SUPPLIED INFORMATION:
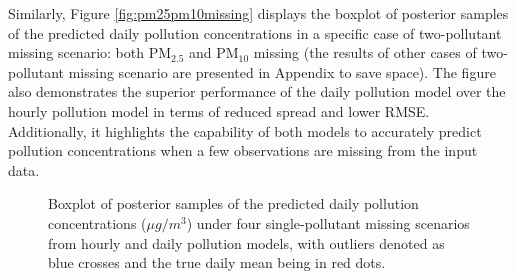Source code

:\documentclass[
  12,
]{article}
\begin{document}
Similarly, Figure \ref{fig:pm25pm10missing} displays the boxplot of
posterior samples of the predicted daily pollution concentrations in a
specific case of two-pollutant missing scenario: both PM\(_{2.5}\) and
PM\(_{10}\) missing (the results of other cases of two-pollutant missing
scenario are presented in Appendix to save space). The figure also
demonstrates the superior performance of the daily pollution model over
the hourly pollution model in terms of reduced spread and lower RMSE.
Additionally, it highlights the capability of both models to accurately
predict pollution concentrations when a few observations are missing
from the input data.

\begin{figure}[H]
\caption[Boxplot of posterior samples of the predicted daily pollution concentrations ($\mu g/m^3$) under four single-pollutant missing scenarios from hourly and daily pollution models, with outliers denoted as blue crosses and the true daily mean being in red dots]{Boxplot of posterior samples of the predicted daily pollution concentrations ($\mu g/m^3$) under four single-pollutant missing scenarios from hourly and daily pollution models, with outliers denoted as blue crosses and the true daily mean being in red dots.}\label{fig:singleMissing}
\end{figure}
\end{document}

ACTIVITY:
Output the lines above between the one holding "cases of two-pollutant missing" and the one holding "Additionally, it highlights", inclusive, with nothing before or after them.

PROBLEM SOLUTION:
PM\(_{10}\) missing (the results of other cases of two-pollutant missing
scenario are presented in Appendix to save space). The figure also
demonstrates the superior performance of the daily pollution model over
the hourly pollution model in terms of reduced spread and lower RMSE.
Additionally, it highlights the capability of both models to accurately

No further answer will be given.